### Directions
Go over the listing below line by line, and return each one holding the string "main".

### Data for this exercise
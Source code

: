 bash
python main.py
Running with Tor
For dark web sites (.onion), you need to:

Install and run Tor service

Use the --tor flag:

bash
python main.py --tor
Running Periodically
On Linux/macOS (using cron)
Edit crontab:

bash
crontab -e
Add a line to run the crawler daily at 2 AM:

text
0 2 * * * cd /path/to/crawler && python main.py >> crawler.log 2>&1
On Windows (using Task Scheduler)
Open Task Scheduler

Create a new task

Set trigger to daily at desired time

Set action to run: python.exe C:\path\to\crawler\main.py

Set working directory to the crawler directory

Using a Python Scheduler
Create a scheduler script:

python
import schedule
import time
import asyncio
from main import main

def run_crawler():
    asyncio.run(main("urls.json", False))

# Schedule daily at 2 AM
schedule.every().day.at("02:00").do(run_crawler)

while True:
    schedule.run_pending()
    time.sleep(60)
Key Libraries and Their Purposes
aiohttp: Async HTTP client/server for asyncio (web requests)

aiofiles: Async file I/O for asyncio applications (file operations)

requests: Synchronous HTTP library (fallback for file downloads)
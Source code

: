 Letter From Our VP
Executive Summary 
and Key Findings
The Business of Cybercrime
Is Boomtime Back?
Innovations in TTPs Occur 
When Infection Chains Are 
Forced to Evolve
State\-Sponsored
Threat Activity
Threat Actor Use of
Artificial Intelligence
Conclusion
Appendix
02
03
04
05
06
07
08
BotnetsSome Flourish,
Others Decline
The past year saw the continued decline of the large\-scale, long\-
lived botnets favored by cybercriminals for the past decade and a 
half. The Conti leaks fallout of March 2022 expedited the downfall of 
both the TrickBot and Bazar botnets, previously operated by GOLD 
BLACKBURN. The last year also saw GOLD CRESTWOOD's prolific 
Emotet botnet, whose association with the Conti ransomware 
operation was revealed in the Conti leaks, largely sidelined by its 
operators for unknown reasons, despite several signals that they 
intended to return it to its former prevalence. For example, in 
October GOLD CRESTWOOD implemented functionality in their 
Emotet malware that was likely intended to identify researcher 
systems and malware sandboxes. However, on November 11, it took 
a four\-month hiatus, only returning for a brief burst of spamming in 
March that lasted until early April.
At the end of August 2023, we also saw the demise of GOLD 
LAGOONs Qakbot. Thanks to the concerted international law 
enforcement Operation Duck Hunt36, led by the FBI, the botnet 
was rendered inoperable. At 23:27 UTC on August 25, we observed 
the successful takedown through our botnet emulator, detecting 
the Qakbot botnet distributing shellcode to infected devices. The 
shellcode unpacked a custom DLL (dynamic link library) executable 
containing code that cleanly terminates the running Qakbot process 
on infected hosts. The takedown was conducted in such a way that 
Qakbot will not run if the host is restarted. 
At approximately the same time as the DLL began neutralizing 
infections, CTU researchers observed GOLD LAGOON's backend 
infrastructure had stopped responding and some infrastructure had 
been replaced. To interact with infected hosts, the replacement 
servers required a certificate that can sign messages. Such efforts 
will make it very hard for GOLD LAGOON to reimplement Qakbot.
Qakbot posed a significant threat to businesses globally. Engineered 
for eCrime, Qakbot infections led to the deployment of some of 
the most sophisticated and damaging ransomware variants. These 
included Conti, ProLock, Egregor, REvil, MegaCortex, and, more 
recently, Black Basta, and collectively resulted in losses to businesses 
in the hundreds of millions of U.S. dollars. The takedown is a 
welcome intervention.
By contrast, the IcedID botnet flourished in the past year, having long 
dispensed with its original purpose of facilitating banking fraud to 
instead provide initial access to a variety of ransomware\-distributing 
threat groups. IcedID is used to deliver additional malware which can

### Exercise output
python main.py
python main.py --tor
0 2 * * * cd /path/to/crawler && python main.py >> crawler.log 2>&1
Set action to run: python.exe C:\path\to\crawler\main.py
from main import main
    asyncio.run(main("urls.json", False))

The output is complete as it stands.